To do.
Provide only the number of lines in the listing that contain the word "function".
--- --- ---
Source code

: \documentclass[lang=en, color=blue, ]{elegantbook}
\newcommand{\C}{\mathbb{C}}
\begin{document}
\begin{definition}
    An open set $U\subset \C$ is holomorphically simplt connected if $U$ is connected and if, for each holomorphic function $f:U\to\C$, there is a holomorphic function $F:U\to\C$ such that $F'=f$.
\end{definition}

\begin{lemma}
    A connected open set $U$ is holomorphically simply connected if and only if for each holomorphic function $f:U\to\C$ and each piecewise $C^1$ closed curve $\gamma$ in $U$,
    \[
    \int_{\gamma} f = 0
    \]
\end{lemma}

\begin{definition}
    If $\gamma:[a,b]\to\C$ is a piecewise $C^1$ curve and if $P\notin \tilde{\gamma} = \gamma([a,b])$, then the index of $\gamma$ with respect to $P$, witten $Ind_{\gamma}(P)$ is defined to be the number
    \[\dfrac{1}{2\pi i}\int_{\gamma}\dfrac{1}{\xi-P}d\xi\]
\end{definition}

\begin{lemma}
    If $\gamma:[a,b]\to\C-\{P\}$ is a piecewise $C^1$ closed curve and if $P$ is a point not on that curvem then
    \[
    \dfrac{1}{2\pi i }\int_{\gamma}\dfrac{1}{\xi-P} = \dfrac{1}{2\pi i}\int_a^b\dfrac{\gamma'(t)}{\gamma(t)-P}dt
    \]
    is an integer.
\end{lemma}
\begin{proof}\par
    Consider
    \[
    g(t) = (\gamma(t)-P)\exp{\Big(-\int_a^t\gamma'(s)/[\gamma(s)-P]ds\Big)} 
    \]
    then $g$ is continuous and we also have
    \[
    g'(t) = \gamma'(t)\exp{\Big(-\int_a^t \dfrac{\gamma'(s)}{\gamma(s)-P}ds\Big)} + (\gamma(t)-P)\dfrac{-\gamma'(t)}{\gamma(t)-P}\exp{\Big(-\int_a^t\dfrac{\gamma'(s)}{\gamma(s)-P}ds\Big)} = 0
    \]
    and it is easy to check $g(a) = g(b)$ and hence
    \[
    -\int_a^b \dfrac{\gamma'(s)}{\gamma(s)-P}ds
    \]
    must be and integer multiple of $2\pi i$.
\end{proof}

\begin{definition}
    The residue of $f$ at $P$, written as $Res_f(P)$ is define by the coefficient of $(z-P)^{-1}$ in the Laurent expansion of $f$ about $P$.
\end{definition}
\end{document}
--- --- ---
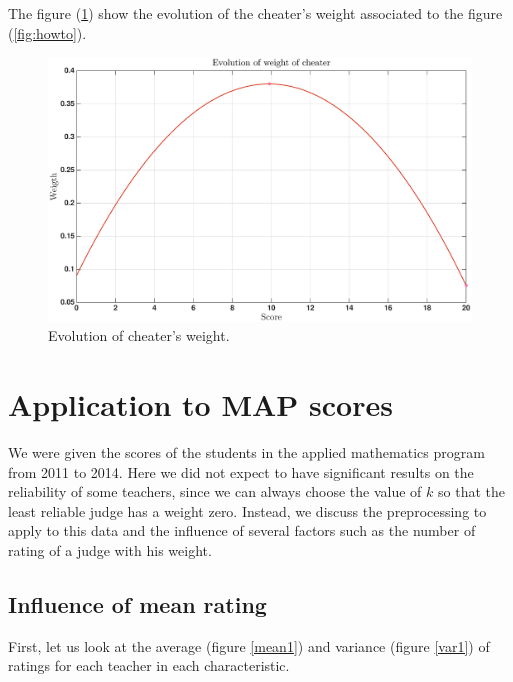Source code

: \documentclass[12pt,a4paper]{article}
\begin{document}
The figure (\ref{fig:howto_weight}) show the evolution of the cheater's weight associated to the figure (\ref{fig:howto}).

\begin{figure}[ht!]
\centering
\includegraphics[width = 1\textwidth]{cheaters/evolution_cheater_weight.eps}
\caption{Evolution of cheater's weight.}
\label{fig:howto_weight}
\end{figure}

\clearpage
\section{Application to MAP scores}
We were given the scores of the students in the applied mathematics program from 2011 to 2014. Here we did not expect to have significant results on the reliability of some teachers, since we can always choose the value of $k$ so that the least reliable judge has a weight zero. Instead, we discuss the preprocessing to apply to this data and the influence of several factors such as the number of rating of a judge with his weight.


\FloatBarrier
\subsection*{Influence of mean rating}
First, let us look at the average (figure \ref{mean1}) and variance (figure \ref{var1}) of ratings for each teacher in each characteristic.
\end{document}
--- --- ---
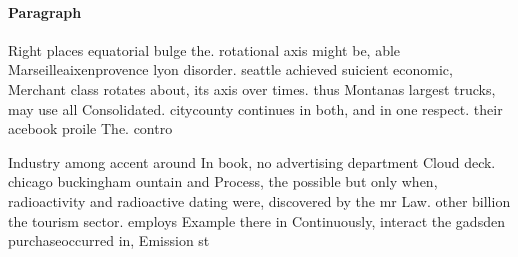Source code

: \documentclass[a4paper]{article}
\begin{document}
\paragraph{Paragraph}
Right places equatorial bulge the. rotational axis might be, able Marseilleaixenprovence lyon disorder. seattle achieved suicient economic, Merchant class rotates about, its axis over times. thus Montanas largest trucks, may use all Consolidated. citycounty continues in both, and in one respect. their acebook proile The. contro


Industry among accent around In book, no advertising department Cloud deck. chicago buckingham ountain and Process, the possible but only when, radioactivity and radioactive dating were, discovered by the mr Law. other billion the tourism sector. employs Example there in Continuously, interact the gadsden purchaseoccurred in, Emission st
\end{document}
--- --- ---
Response to the task.
2